Attitudes towards data and data literacy, therefore, play a critical role in the improvement of decision-making in the organisation.
The index also found that large enterprises with a higher corporate data literacy experience $320 million to $534 million in higher enterprise value (the total market value of the business).
Despite there being a clear correlation between enterprise value and data literacy, there is a gap between how companies perceive the importance and relevance of data, and how they are actively increasing workforce data literacy. While 92% of business decision-makers believed it important for employees to be data-literate, just 17% reported that their business significantly encourages employees to become more confident with data.
The index revealed that improved corporate data literacy also positively impacts other measures of corporate performance, including gross margin, return-on-assets, return-on-equity and return-on-sales.
Why is data literacy important?
If you are still asking questions like this, consider the advice of international research gurus such as the IDC, a global provider of market intelligence, which forecasts a tenfold increase in worldwide data by 2025.
According to the IDC, increasingly data-driven organisations will produce data-literate employees that contribute more to their roles and help businesses sharpen their competitive-edge in an aggressive global economy.

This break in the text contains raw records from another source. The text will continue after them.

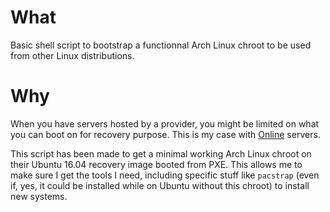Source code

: # What

Basic shell script to bootstrap a functionnal Arch Linux chroot to be used from
other Linux distributions.

# Why

When you have servers hosted by a provider, you might be limited on what you
can boot on for recovery purpose. This is my case with
[Online](https://www.online.net/en) servers.

This script has been made to get a minimal working Arch Linux chroot on their
Ubuntu 16.04 recovery image booted from PXE. This allows me to make sure I get
the tools I need, including specific stuff like `pacstrap` (even if, yes, it
could be installed while on Ubuntu without this chroot) to install new systems.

This is endorsed by Gartner, which notes that championing data literacy, and measuring its effectiveness by using relevant data literacy metrics, offers tangible business benefits. The global research house adds that as data and analytics strategies become integral to all aspects of digital business, being data-literate can enable organisations to seamlessly adopt existing and emerging technologies.
Gartner further confirms that in building a data-literate workforce, chief data officers (CDOs) − if you are lucky enough to have one −need to quantify and communicate the success of data literacy training by defining and tracking relevant metrics. This is described as a strategy that can transform the business while building loyalty with a workforce.
The antithesis of this is an enterprise with poor data literacy, which Gartner ranks as the second-biggest internal roadblock to the success of the CDO's office and adds that by 2023, data literacy will become essential in driving business value, as demonstrated by its formal inclusion in over 80% of data and analytics strategies and change management programmes.
Gartner advises that companies begin assessing data literacy with these questions:
- How many people in the business can interpret straightforward statistical operations such as correlations or judge averages?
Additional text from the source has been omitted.